Segment Start: RECORDED DATA

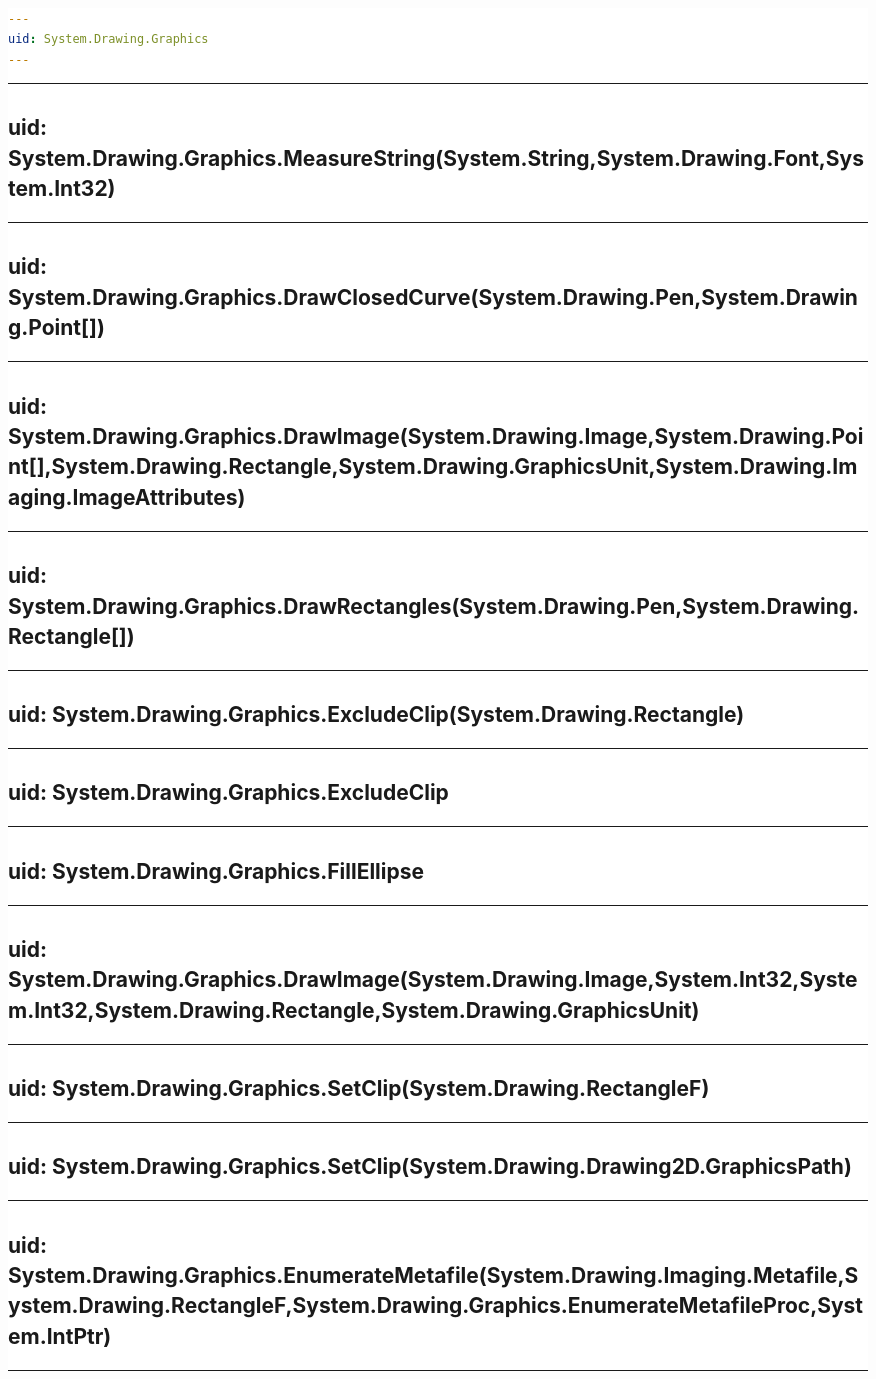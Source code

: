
 ```yaml
---
uid: System.Drawing.Graphics
---
```


---
uid: System.Drawing.Graphics.MeasureString(System.String,System.Drawing.Font,System.Int32)
---

---
uid: System.Drawing.Graphics.DrawClosedCurve(System.Drawing.Pen,System.Drawing.Point[])
---

---
uid: System.Drawing.Graphics.DrawImage(System.Drawing.Image,System.Drawing.Point[],System.Drawing.Rectangle,System.Drawing.GraphicsUnit,System.Drawing.Imaging.ImageAttributes)
---

---
uid: System.Drawing.Graphics.DrawRectangles(System.Drawing.Pen,System.Drawing.Rectangle[])
---

---
uid: System.Drawing.Graphics.ExcludeClip(System.Drawing.Rectangle)
---

---
uid: System.Drawing.Graphics.ExcludeClip
---

---
uid: System.Drawing.Graphics.FillEllipse
---

---
uid: System.Drawing.Graphics.DrawImage(System.Drawing.Image,System.Int32,System.Int32,System.Drawing.Rectangle,System.Drawing.GraphicsUnit)
---

---
uid: System.Drawing.Graphics.SetClip(System.Drawing.RectangleF)
---

---
uid: System.Drawing.Graphics.SetClip(System.Drawing.Drawing2D.GraphicsPath)
---

---
uid: System.Drawing.Graphics.EnumerateMetafile(System.Drawing.Imaging.Metafile,System.Drawing.RectangleF,System.Drawing.Graphics.EnumerateMetafileProc,System.IntPtr)
---

---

Segment End: RECORDED DATA

- TASK DIRECTIONS -
Show me every line of the entries above that holds "SetClip".

- RESULT OF THIS EXERCISE -
uid: System.Drawing.Graphics.SetClip(System.Drawing.RectangleF)
uid: System.Drawing.Graphics.SetClip(System.Drawing.Drawing2D.GraphicsPath)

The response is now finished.